Given entries START

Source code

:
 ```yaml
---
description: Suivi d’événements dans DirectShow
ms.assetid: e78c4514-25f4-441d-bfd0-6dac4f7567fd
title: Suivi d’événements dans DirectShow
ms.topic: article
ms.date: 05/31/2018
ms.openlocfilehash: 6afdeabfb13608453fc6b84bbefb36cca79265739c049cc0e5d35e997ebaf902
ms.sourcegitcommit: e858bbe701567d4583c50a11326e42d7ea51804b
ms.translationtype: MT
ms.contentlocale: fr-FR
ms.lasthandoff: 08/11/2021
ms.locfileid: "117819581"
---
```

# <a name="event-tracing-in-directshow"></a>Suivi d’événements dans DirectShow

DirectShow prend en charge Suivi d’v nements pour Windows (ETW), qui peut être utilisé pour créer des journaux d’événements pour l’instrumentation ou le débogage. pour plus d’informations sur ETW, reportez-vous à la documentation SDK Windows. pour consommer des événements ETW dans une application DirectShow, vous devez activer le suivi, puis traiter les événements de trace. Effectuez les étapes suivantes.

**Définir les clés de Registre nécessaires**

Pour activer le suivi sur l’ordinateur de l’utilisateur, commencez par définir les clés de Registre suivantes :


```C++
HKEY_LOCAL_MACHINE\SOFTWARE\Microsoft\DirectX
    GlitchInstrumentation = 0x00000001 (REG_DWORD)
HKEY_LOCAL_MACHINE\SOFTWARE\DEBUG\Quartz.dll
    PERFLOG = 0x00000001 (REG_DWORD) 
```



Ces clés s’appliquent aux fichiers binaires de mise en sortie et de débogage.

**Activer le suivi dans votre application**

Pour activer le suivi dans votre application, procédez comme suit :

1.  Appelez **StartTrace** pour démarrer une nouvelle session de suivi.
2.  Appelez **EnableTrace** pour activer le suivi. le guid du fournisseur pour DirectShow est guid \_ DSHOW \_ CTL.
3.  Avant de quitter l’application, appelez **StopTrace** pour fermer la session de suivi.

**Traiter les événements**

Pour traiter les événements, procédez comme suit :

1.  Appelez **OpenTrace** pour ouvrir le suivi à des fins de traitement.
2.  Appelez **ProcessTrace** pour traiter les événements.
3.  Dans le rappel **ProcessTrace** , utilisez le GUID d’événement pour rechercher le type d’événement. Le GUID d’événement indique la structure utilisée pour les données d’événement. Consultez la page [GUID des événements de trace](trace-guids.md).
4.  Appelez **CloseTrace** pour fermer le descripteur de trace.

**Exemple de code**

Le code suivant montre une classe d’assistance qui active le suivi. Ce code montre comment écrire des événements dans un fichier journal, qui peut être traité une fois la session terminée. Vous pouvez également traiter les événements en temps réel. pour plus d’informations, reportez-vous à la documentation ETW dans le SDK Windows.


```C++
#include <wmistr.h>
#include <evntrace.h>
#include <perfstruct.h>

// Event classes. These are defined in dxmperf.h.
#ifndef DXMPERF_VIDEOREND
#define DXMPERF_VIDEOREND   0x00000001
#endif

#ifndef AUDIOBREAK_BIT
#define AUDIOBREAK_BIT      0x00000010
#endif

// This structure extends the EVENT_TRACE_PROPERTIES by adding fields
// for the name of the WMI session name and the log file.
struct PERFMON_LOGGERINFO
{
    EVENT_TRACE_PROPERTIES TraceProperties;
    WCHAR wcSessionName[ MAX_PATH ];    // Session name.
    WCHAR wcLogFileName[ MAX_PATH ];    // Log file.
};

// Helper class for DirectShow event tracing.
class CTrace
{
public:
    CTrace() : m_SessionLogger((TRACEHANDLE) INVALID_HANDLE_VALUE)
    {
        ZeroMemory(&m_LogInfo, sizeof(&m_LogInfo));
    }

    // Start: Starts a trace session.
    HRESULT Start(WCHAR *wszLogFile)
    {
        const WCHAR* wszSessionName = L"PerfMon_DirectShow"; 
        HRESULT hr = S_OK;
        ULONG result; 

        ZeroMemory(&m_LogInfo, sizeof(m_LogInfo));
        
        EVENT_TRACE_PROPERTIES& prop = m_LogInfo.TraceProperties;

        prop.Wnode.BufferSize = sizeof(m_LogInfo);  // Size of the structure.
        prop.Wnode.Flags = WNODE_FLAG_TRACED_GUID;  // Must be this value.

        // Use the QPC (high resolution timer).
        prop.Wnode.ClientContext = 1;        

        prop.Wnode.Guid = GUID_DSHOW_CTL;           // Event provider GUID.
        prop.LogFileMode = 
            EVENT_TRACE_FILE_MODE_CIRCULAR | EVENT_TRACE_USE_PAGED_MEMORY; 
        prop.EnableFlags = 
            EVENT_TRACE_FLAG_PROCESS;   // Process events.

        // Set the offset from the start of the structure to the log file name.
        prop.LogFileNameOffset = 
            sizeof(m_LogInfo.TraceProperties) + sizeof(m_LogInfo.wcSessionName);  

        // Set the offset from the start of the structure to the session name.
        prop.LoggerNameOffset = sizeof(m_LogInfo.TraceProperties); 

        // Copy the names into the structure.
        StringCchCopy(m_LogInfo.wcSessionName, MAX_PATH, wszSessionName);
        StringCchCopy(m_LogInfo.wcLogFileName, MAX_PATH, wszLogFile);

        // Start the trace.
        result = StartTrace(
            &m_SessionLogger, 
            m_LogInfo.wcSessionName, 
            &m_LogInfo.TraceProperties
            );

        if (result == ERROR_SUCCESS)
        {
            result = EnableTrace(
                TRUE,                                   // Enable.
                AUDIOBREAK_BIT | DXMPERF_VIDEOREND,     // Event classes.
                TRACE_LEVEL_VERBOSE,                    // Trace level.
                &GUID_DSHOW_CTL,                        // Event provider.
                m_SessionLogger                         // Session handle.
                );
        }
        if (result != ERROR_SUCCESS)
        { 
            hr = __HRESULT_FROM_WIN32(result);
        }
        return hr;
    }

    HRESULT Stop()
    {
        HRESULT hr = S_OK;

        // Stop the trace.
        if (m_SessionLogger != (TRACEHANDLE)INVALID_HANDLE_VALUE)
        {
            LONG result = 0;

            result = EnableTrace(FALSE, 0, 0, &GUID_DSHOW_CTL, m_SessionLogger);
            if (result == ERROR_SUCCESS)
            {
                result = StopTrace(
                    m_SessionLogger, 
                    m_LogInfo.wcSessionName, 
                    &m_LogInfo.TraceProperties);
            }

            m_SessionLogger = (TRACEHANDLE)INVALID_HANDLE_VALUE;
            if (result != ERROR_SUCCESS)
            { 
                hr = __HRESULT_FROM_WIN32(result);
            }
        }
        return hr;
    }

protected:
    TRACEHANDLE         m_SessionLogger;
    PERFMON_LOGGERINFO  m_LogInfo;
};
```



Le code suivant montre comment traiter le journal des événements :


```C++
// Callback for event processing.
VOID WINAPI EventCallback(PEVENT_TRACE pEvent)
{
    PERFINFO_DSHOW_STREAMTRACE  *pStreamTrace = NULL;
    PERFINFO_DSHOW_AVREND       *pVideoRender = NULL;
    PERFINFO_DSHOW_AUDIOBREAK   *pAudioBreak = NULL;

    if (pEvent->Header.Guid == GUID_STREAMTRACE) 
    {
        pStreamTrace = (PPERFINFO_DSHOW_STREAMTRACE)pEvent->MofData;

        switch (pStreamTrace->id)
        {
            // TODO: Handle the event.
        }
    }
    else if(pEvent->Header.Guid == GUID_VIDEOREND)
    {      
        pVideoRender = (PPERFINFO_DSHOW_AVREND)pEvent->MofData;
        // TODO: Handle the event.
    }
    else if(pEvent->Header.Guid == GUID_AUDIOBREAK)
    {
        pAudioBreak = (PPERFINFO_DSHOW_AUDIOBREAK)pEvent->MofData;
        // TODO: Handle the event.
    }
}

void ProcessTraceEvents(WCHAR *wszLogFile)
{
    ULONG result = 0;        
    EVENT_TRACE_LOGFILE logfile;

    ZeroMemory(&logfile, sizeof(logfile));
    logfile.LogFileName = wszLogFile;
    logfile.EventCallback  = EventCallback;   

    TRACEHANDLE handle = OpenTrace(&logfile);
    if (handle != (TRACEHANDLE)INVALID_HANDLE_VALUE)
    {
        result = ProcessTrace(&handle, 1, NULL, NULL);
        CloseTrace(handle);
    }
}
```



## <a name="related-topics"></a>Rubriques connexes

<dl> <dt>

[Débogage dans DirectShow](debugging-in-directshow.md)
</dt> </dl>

Given entries END

## Problem to work on
Pull together all lines from the data that mention the word "Wnode".

## Result of this exercise
        prop.Wnode.BufferSize = sizeof(m_LogInfo);  // Size of the structure.
        prop.Wnode.Flags = WNODE_FLAG_TRACED_GUID;  // Must be this value.
        prop.Wnode.ClientContext = 1;        
        prop.Wnode.Guid = GUID_DSHOW_CTL;           // Event provider GUID.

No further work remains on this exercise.